The Irish Times view: The freedom to offend

Pastor James McConnell’s comments were clearly a manifestation of prejudice, if not bigotry

 

In the week Paris marked the anniversary of the Charlie Hebdo massacre Belfast also saw a small, welcome, not entirely unrelated, blow struck for free speech. In both cases the casus belli was the disputed right to grievously offend, specifically Muslims. In both, the unambiguous messages from the French state and public and from a Northern Ireland magistrates court were important vindications of fundamental liberal democratic values, specifically of the difficult but necessary corollary of free speech, the right to offend.

Pastor James McConnell (78) was acquitted on charges under the 2003 Communications Act of sending “a grossly offensive message” on the internet in May last year, a sermon from his Pentecostal church, the Whitewell Metropolitan Tabernacle, describing Islam as “satanic” and “spawned in hell”. Judge Liam McNally ruled that it was indeed “offensive” but did not reach the “high threshold” of being “grossly offensive”.

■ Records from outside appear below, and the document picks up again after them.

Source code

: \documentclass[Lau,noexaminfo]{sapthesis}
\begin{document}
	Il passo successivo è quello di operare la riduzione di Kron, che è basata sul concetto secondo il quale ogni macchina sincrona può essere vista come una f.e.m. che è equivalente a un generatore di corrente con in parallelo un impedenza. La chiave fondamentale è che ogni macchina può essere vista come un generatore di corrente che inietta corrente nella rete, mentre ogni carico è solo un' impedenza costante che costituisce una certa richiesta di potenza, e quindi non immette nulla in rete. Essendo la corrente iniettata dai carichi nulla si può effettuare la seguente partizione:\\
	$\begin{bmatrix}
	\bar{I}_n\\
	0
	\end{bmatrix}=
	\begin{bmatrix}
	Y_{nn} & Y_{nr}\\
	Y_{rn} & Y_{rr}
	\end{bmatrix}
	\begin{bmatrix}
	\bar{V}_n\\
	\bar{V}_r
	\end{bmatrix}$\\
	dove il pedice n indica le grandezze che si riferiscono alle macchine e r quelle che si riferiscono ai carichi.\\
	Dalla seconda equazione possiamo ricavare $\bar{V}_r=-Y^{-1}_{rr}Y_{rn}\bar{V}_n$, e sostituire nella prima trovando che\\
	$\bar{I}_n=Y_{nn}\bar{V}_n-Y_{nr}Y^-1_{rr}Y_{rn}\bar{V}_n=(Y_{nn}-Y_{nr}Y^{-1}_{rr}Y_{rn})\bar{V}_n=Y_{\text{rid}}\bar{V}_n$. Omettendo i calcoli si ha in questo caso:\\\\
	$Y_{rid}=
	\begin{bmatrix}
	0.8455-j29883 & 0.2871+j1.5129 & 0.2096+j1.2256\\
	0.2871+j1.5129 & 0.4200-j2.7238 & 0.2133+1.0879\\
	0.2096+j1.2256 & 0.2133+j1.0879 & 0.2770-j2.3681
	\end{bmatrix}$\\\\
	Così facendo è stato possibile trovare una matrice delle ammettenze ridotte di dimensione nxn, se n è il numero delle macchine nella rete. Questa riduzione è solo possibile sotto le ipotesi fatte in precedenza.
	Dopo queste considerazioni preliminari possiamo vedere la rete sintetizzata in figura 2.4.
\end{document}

Setting out the prosecution case, counsel made clear that he accepted that comments about the nature of Islam were protected religious speech (articles 9 and 10 of the European Convention on Human Rights), and that what the pastor was being prosecuted for was his comment damning all Muslims as untrustworthy: “People say there are good Muslims in Britain – that may be so – but I don’t trust them”. Unpleasant, and clearly a manifestation of prejudice, if not bigotry, such words are akin to those of Marine Le Pen who was also cleared in December of charges of incitement to hatred after comparing Muslim street prayers to the Nazi occupation of France.

The line in the sand remains unclear. Robust debate in a democracy may extend to “vulgar abuse”, or as Judge McNally described McConnell’s words, “nothing other than a bout of name calling”. “The court needs to be very careful not to criminalise speech which, however contemptible, is no more than offensive. It is not the task of the criminal law to censor offensive utterances,” he argued rightly. And we have to acknowledge a price. Sometimes, necessarily, we pay for such largesse by allowing the regrettable fanning of sectarian fires, or the right to cry fire in a crowded room. Or speech verging on defamation.

But if we are not to ban offensive speech, we are not required to offer it a platform. Newspapers and broadcasters in a free society remain free not to publish, and their discretion in this matter – who they offer space to, and what standards of debate are expected – are crucial editorial distinguishing features,“unique selling points”, in their relationships with readers/consumers. It is rightly the latter, in buying or tuning in to media outlets, who must make the choices which will determine how civilised debate will be conducted. Not the courts, regulators, overzealous prosecutors, politically-correct civil society groups, or even over-prescriptive press councils.